[Collected data]
---

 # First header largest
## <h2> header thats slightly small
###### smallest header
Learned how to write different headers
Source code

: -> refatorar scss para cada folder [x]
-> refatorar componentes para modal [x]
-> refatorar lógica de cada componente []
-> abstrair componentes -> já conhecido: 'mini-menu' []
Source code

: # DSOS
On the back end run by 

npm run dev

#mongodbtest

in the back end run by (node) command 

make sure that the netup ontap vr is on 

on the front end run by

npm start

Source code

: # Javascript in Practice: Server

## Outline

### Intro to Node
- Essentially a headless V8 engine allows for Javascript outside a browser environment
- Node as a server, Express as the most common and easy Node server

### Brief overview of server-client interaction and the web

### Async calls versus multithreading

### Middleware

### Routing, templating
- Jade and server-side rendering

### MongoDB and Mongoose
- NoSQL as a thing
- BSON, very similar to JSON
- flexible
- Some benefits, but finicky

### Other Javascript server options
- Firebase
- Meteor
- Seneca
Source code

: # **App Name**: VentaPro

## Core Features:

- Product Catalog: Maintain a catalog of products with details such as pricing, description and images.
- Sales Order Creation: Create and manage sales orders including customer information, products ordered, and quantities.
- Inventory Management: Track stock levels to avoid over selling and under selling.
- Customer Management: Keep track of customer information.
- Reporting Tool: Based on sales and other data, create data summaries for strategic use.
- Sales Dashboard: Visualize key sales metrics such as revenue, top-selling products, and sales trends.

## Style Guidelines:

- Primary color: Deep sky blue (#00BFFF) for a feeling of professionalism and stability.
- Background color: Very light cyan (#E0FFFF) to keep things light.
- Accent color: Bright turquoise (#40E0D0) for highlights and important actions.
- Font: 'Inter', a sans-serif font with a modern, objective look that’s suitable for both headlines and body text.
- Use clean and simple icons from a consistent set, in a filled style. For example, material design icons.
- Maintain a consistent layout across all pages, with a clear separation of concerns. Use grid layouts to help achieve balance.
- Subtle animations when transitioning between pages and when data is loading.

---

Please print verbatim each line from the first line of the entries above to the line that contains "on the front end run by", inclusive, and nothing more.

 # First header largest
## <h2> header thats slightly small
###### smallest header
Learned how to write different headers
Source code

: -> refatorar scss para cada folder [x]
-> refatorar componentes para modal [x]
-> refatorar lógica de cada componente []
-> abstrair componentes -> já conhecido: 'mini-menu' []
Source code

: # DSOS
On the back end run by 

npm run dev

#mongodbtest

in the back end run by (node) command 

make sure that the netup ontap vr is on 

on the front end run by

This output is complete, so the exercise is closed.